Last week, PCWorld pointed out that in some cases, the 15-inch Surface Book 2's battery usage can't keep up with the included power adapter, causing it to still drain even while it should be charging. The issue only happens when the Windows 10 Power Slider is set all the way to 'best performance', which is not the default setting.
But Microsoft issued a statement to The Verge today, and as it turns out, everything is totally going according to plan.
"Surface Book 2 was designed to deliver unmatched power and performance for anyone who needs a powerful machine to work and create, making it a great option for STEM professionals (designers, developers, engineers). The Surface Book 2 Power Mode Slider is provided as a means to give the user control over the range of performance and battery life. In some intense, prolonged gaming scenarios with Power Mode Slider set to ‘best performance’ the battery may discharge while connected to the power supply provided in-box with Surface Book 2. However, through power management design, the battery will never drain entirely, ensuring that users are able to keep working, creating or gaming."

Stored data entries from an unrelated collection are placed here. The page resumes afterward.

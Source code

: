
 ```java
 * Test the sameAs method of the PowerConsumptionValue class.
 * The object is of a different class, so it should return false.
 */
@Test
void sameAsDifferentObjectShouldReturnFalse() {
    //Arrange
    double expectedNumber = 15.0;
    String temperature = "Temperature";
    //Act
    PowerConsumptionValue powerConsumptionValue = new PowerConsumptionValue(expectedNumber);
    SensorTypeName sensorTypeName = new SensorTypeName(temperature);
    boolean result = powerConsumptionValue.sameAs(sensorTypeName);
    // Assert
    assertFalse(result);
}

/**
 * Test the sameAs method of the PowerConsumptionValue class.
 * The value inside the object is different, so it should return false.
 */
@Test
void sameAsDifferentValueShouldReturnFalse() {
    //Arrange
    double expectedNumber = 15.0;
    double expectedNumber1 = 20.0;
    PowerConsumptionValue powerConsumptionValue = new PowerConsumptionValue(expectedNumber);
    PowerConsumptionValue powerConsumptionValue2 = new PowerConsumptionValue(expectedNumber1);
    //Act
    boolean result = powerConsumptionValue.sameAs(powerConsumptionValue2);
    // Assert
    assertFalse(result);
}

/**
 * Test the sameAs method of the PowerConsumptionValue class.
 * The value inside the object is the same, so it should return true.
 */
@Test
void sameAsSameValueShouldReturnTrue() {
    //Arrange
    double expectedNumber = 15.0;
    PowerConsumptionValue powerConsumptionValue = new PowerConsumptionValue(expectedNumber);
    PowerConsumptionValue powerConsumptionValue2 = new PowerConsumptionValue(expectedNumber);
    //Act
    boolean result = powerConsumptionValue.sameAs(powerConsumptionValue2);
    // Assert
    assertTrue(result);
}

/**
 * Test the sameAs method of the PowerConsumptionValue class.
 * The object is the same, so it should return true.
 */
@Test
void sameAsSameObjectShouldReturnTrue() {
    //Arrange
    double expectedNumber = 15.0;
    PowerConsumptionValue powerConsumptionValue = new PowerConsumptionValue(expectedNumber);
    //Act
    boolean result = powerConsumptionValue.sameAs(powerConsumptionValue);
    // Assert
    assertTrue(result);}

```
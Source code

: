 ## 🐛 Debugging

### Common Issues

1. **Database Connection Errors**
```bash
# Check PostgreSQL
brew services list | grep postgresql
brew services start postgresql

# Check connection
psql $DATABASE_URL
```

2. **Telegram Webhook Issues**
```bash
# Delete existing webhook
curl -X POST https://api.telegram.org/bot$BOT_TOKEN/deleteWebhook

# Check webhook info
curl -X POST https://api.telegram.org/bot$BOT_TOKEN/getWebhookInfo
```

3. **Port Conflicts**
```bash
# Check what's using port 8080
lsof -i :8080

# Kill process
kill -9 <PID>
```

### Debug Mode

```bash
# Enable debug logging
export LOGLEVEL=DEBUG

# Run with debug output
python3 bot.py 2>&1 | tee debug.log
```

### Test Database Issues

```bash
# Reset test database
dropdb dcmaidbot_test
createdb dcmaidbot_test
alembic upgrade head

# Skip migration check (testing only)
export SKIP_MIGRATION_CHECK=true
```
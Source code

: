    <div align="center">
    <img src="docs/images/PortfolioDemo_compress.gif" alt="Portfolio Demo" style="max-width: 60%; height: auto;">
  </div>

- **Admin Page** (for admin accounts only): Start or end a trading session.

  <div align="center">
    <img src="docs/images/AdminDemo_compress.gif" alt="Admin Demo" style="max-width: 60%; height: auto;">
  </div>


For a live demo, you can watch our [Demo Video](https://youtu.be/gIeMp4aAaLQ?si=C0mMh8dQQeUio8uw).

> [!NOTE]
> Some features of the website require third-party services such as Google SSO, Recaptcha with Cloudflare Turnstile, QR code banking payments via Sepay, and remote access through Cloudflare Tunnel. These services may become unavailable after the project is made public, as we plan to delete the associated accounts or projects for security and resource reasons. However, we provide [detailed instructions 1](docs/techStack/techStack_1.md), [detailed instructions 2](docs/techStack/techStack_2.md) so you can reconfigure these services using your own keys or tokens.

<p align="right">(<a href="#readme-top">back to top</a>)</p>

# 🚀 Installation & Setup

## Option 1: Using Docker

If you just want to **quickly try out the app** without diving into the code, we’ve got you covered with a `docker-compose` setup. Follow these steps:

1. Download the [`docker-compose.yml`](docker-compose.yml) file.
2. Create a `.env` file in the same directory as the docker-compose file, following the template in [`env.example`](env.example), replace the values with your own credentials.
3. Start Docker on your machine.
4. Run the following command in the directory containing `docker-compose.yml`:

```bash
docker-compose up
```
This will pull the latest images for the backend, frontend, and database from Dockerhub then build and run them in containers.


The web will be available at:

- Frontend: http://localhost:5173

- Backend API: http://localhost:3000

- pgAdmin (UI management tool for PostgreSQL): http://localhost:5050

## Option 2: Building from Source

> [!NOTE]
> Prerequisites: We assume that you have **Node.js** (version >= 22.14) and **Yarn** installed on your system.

Setting the Power Slider to increase performance is obviously going to increase power usage as well. It works by changing the clock speed of the Nvidia GeForce GTX 1060 GPU to about 1.4GHz. As Microsoft said in its statement, the battery will never actually die, but the reason for that is actually because eventually, it gets throttled down to about 1GHz and the device begins charging again.
It's worth noting that the statement says that it's made to "deliver unmatched power and performance for anyone who needs a powerful machine to work and create", and it didn't say that it's for gamers. After all, gamers are going to be most affected by this issue, given that advanced games are going to need more CPU and GPU power than what's provided in battery-efficient mode.
It's unclear why the company didn't include a more powerful charger with the device, as the Surface Connect port supports up to 120W. Of course, Microsoft could have simply used Thunderbolt 3, but that's another story.